Dalam sekejap, puluhan klub baru bermunculan di berbagai daerah. Dan kucuran dana milyaran rupiahpun segera tersebar pula ke berbagai daerah. Mereka seolah-olah lupa bahwa system Kompetisi yang diciptakan mengkolaborasikan olah raga dan mekanisme bisnis yang berkelanjutan. Sehingga di dalamnya dibutuhkan pembinaan yang tersystem, antusiasme dan dukungan masyarakat yang memenuhi stadion sebagai pasar dari bisnis tersebut.
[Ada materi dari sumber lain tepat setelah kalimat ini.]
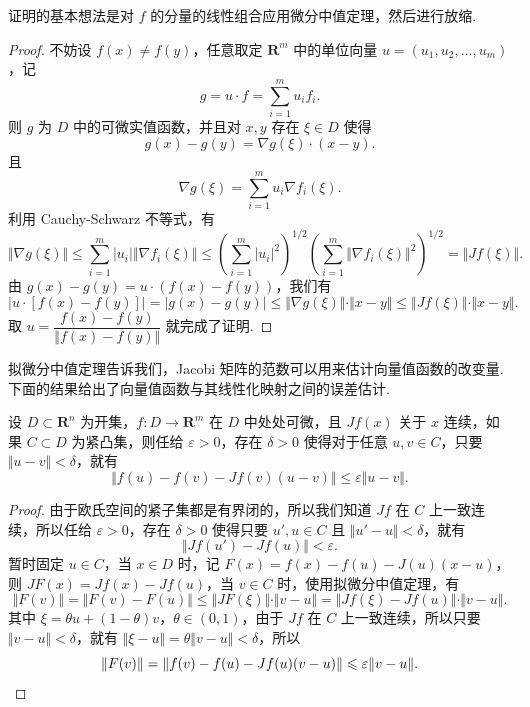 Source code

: 证明的基本想法是对 $f$ 的分量的线性组合应用微分中值定理，然后进行放缩.

\begin{proof}
    不妨设 $f(x) \neq f(y)$，任意取定 $\mathbf{R}^m$ 中的单位向量 $u = (u_1, u_2, \ldots, u_m)$，记\[g = u\cdot f = \sum_{i = 1}^{m}u_if_i.\]
    则 $g$ 为 $D$ 中的可微实值函数，并且对 $x, y$ 存在 $\xi\in D$ 使得 \[g(x) - g(y) = \nabla g(\xi)\cdot (x - y).\]
    且 \[\nabla g(\xi) = \sum_{i = 1}^{m}u_i\nabla f_i(\xi).\]
    利用 Cauchy-Schwarz 不等式，有 \[\Vert \nabla g(\xi)\Vert \leqslant \sum_{i = 1}^m\vert u_i\vert \Vert \nabla f_i(\xi)\Vert \leqslant \left(\sum_{i = 1}^m\vert u_i\vert^2\right)^{1/2}\left(\sum_{i = 1}^m\Vert \nabla f_i(\xi)\Vert^2\right)^{1/2} = \Vert Jf(\xi)\Vert.\]
    由 $g(x) - g(y) = u\cdot (f(x) - f(y))$，我们有 \[\vert u \cdot [f(x) - f(y)]\vert = \vert g(x) - g(y) \vert \leqslant \Vert \nabla g(\xi)\Vert \cdot \Vert x - y\Vert \leqslant \Vert Jf(\xi)\Vert\cdot \Vert x - y\Vert.\]
    取 $u = \dfrac{f(x) - f(y)}{\Vert f(x) - f(y)\Vert}$ 就完成了证明.
\end{proof}

拟微分中值定理告诉我们，Jacobi 矩阵的范数可以用来估计向量值函数的改变量. 下面的结果给出了向量值函数与其线性化映射之间的误差估计.

\begin{corollary}{}{}
    设 $D\subset \mathbf{R}^n$ 为开集，$f\colon D\to \mathbf{R}^m$ 在 $D$ 中处处可微，且 $Jf(x)$ 关于 $x$ 连续，如果 $C\subset D$ 为紧凸集，则任给 $\varepsilon>0$，存在 $\delta>0$ 使得对于任意 $u, v\in C$，只要 $\Vert u-v\Vert < \delta$，就有\[\Vert f(u) - f(v) - Jf(v)(u-v)\Vert \leqslant \varepsilon\Vert u-v\Vert.\]
\end{corollary}

\begin{proof}
    由于欧氏空间的紧子集都是有界闭的，所以我们知道 $Jf$ 在 $C$ 上一致连续，所以任给 $\varepsilon>0$，存在 $\delta>0$ 使得只要 $u',u\in C$ 且 $\Vert u'-u\Vert < \delta$，就有\[\Vert Jf(u') - Jf(u)\Vert < \varepsilon.\]
    暂时固定 $u\in C$，当 $x\in D$ 时，记 $F(x) = f(x) - f(u) - J(u)(x - u)$，则 $JF(x) = Jf(x) - Jf(u)$，当 $v\in C$ 时，使用拟微分中值定理，有
    \[\Vert F(v)\Vert = \Vert F(v) - F(u)\Vert \leqslant \Vert JF(\xi)\Vert\cdot \Vert v - u\Vert = \Vert Jf(\xi) - Jf(u)\Vert\cdot \Vert v - u\Vert.\]
    其中 $\xi = \theta u + (1-\theta)v$，$\theta\in (0, 1)$，由于 $Jf$ 在 $C$ 上一致连续，所以只要 $\Vert v - u\Vert < \delta$，就有 $\Vert \xi - u\Vert = \theta \Vert v - u\Vert < \delta$，所以\[\Vert F(v)\Vert = \Vert f(v) - f(u) - Jf(u)(v - u)\Vert \leqslant \varepsilon\Vert v - u\Vert. \qedhere\]
\end{proof}

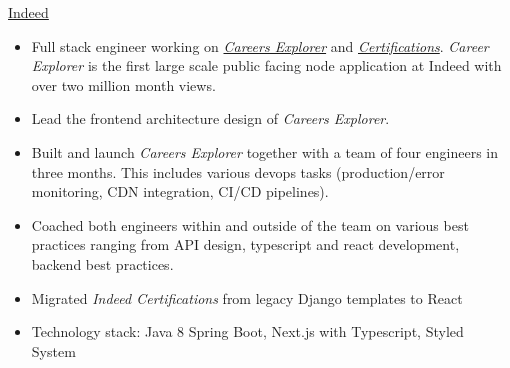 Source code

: \documentclass[]{cv} %
\begin{document}
\entry
{\href{https://www.indeed.com/}{Indeed}}
{
\begin{itemize}
\item Full stack engineer working on \href{https://www.indeed.com/career}{\emph{Careers Explorer}} and \href{https://www.indeed.com/certifications/}{\emph{Certifications}}. \emph{Career Explorer} is the first large scale public facing node application at Indeed with over two million month views.
\item Lead the frontend architecture design of \emph{Careers Explorer}.
\item Built and launch \emph{Careers Explorer} together with a team of four engineers in three months. This includes various devops tasks (production/error monitoring, CDN integration, CI/CD pipelines).
\item Coached both engineers within and outside of the team on various best practices ranging from API design, typescript and react development, backend best practices.
\item Migrated \emph{Indeed Certifications} from legacy Django templates to React
\item Technology stack: Java 8 Spring Boot, Next.js with Typescript, Styled System
\end{itemize}
}
\end{document}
Karena, sebuah Bisnis atau Usaha tanpa pasar hanya akan menjadi investasi merugi jangka pendek yang sia-sia dan dimanfaatkan dengan rakus oleh pegiat proyek untuk memperkaya diri sendiri.

Dengan demikian Liga yang seharusnya menjadi Liga Primer hanya akan menjadi tak lebih dari Liga Proyek.
Kita semua tidak menutup mata, bahwa kompetisi yang sedang berjalan dibawah pengelolaan rezim yang menutup mata dan telinga terhadap kondisi dan tuntutan sekitar adalah kompetisi yang amat sangat tidak sehat. Namun, kompetisi ini telah berjalan bertahun-tahun dan telah berakulturasi dengan masyarakat, bahkan membentuk sub kultur tersendiri. Oleh karena itu, solusi untuk memperbaikinya bukanlah dengan membentuk system kompetisi baru yang diisi oleh klub-klub baru pula. Akan tetapi dengan mengurai secara perlahan dan satu persatu untuk mencari benang yang kusut. Ketika bagian yang kusut/rusak sudah ditemukan, tinggal kita lakukan upaya perbaikan atau jika tidak memungkinkan dilakukan pula pergantian spare part di beberapa bagian.